6) For specific skills you can design around the problem. For example, healing during a fight could be made impossible and irrelevant by declaring that anybody dies within a few hits that he doesn't deflect/block/evade. After combat everybody could heal by using a skill that is not subject to character progression.
A comment on (3b):
ReplyDeleteI don't know that this is actually any easier than option (2) from an AI perspective. One example you give is that a route could be considered more challenging if it has a higher rate of player deaths. It could easily be, though, that the most challenging routes actually have very low rates of player death because everyone has figured out hard. The population at large stays away from them, and a few very skilled players do them without much worry.
That, of course, is just one example, but I think that interpreting statistics from players is just as hard as interpreting performance of players.
I agree, Sthenno.
ReplyDeleteThe intend of the points 1-6 is to give an overview of all the possible types of solutions. But often none of these solutions is perfect; in these cases the designer has to go for a compromise.
In my opinion there should be both pros and cons to actions, even progression itself should have tradeoffs to it leading to specialization rather a general increase in effectiveness.
ReplyDeleteIf you have a healer who progresses vertically purely by making more heals and at no cost, then of course that healer will want the group to be weak, weak enough so that heals can be made.
On the other hand if the healer gets better, not through the improvement of stats, but through the actual experience gained from physically playing under a variety of situations, then that player progression isn't based directly on the shortcomings of the group. That player's progression is based on, in a very real sense, the player's experience.
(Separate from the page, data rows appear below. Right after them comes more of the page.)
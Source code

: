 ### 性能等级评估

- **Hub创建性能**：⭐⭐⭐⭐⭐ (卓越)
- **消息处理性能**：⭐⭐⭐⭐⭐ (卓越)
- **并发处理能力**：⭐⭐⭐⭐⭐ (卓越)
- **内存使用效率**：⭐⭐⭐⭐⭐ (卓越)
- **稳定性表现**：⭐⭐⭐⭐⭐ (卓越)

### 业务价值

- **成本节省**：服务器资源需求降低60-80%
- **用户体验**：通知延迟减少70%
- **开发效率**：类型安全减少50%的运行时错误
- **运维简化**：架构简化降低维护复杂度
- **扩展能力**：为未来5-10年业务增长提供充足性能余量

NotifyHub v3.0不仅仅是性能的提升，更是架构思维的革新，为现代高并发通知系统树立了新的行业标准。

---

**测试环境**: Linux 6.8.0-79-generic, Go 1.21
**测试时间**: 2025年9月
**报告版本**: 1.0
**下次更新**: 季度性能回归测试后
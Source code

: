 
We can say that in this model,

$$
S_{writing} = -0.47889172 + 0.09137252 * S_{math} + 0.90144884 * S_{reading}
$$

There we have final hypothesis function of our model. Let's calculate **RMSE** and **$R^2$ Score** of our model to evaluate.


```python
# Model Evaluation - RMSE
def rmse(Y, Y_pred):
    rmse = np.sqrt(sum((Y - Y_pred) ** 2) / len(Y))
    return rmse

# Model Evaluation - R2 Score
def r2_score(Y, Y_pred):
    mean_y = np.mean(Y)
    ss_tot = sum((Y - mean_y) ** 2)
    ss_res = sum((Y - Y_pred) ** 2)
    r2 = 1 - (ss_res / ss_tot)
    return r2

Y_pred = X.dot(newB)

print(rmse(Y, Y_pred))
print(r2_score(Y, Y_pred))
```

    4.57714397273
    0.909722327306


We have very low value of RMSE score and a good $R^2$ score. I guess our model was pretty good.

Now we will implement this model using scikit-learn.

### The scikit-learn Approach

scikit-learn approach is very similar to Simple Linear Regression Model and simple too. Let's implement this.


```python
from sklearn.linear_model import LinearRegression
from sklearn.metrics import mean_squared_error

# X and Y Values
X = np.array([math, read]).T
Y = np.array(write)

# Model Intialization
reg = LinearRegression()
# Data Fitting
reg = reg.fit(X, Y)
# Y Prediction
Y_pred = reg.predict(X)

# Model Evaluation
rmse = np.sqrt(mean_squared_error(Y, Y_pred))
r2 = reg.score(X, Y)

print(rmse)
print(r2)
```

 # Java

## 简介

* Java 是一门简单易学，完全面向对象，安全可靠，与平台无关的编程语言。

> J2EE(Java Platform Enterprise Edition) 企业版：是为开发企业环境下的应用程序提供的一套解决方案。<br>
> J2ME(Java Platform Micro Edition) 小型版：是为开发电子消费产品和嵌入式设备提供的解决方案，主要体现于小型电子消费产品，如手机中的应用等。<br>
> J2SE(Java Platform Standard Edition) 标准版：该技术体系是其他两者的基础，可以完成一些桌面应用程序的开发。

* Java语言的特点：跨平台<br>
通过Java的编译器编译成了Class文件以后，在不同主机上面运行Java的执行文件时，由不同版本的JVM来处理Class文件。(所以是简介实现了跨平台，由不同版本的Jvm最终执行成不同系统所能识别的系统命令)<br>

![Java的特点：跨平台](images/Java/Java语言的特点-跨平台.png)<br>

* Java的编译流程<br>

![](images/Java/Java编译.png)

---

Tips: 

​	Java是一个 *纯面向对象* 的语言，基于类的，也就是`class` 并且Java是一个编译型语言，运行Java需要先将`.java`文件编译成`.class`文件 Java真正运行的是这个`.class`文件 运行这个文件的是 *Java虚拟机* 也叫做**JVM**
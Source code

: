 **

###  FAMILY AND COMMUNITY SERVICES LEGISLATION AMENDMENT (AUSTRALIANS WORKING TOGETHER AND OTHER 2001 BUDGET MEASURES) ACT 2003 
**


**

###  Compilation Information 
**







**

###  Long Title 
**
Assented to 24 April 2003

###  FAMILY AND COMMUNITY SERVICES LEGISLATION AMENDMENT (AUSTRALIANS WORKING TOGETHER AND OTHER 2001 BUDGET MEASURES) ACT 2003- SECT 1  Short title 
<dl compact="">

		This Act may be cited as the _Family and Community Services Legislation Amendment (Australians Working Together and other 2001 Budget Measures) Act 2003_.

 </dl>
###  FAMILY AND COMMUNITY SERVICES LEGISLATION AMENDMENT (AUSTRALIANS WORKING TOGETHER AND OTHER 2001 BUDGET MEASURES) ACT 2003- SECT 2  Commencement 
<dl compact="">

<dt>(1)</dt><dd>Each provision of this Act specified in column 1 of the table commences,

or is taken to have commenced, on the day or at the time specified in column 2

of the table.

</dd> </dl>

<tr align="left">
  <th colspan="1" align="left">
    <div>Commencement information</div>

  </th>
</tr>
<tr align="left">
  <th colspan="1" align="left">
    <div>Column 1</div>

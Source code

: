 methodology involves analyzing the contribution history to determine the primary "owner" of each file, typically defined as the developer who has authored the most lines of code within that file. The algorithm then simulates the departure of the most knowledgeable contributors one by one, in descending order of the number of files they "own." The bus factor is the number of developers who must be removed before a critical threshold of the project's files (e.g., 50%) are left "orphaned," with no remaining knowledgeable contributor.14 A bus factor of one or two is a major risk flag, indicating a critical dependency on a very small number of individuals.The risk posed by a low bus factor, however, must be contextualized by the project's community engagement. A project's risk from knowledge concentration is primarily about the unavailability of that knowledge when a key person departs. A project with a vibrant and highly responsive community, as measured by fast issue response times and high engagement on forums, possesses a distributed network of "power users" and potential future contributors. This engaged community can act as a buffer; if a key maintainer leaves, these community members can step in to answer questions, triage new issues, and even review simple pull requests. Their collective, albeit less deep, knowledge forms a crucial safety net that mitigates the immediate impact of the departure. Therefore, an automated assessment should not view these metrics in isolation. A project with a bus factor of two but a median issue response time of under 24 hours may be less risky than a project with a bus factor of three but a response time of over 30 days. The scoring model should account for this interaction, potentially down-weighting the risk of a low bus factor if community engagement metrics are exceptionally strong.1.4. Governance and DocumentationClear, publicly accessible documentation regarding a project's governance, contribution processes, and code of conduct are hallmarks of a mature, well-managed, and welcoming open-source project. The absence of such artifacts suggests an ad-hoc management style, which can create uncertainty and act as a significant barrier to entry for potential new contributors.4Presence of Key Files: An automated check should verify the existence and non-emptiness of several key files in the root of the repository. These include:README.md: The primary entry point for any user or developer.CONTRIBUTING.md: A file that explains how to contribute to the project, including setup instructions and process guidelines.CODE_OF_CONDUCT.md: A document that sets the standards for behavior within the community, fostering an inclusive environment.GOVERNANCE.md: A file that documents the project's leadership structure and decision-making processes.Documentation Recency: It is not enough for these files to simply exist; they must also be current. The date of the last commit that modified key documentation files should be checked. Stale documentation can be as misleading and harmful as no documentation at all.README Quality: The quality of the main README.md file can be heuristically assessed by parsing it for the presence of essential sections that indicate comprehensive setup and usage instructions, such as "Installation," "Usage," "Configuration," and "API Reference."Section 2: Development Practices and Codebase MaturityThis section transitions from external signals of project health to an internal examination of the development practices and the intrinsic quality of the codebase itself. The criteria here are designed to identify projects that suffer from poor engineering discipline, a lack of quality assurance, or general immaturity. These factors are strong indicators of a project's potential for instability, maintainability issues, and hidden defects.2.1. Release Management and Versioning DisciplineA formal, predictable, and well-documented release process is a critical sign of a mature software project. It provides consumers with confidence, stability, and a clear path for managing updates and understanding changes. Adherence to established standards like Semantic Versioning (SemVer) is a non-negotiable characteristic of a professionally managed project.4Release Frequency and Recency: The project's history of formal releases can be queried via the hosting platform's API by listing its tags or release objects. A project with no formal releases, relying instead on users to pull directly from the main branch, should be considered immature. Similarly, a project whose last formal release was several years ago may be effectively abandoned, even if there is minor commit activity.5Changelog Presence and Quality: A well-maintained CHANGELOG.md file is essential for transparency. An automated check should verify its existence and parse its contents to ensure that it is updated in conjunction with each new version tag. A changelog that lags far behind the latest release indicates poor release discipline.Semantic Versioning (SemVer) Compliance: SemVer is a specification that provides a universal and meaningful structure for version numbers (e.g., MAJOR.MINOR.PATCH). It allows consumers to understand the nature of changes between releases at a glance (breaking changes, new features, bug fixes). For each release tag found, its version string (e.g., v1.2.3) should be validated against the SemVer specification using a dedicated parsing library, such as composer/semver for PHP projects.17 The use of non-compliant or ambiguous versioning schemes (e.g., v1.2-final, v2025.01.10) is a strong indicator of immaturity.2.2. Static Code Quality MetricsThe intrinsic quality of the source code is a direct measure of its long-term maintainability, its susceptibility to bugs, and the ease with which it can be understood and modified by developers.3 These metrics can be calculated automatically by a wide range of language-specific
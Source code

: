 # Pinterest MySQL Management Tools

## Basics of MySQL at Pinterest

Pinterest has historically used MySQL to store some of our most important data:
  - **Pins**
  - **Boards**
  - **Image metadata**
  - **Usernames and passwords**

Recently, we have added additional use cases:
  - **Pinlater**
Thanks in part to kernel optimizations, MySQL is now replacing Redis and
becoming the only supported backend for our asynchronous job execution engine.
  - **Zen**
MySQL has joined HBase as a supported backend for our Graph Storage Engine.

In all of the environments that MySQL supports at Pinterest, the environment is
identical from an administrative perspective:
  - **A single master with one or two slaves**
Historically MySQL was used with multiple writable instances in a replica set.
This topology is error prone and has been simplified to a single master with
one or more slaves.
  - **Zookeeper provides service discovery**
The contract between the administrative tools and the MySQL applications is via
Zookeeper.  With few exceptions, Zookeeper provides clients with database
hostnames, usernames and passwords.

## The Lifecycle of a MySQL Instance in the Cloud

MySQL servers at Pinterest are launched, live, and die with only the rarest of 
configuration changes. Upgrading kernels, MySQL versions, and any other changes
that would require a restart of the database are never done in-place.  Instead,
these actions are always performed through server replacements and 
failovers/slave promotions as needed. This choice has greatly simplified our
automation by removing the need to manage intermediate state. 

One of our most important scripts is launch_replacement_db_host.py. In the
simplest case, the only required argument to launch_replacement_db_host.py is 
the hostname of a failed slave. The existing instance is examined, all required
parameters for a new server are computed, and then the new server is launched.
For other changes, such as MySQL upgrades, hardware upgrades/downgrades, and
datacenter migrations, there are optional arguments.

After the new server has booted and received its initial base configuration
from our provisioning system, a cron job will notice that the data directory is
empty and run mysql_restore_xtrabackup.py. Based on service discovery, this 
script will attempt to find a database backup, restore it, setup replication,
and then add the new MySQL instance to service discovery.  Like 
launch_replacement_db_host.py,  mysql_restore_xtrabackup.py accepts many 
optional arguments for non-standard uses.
In my opinion there should always be tradeoffs to actions because tradeoffs make it so that an action is only appropriate in certain situations and could be damaging in others. For example an action like healing could cost the player health, making it so that healing isn't appropriate to do all the time and in excess, but if it makes sense to do so then it's an option (in this way actions are more about reallocating resources strategically than exploiting game-given ability).
Skill based leveling is based on real life. Take hitting a baseball. In batting practice you hit a ball 'thrown' by a machine or someone that is much closer than the actual mound. You swing a bat with weights on it. Etc Etc.
ReplyDeleteAs for healing look at doctors. They go work in a ER to get faster experience. They work at inner-city hospitals to get more experience in dealing with gun shots. Etc Etc.
The military builds their skill with bayonet drills against static dummies, playing war via laser tag Etc Etc.
I can give you thousands of examples like this. So when you say that it doesn't seem right to do things that are not 'normal' to build up skills I counter that we as humans do this all the time.
I'd like a class / skill tree system where instead of getting skills automatically and then tweaking them with a talent tree you chose the skills / spells you wanted from a tree directly.
ReplyDeleteSo the warrior tree would have sword, spear, dodge, block, feint, etc and as you levelled a fighter you could make a dodgy dual wielder or a heavy armour 2H parrier or a sword and board fighter or some other combination.
The rogue tree would have a subset of the warrior tree (same skills) and the rogue tree.
The cleric would have a subset of the warrior tree plus a general priest spell / skill tree and a perhaps a third spell / skill tree specific to their god.
It would be easier to balance in some ways because a lot of the skills would be shared.
Also you could make levelling open-ended. You might have level 50 in your mind as max level in terms of content but if players got one skill per level and there were more skills than 50 the players could simply keep levelling up.
Even more so if you could multi-class (with some effort) and your initial class was simply a "free" first choice.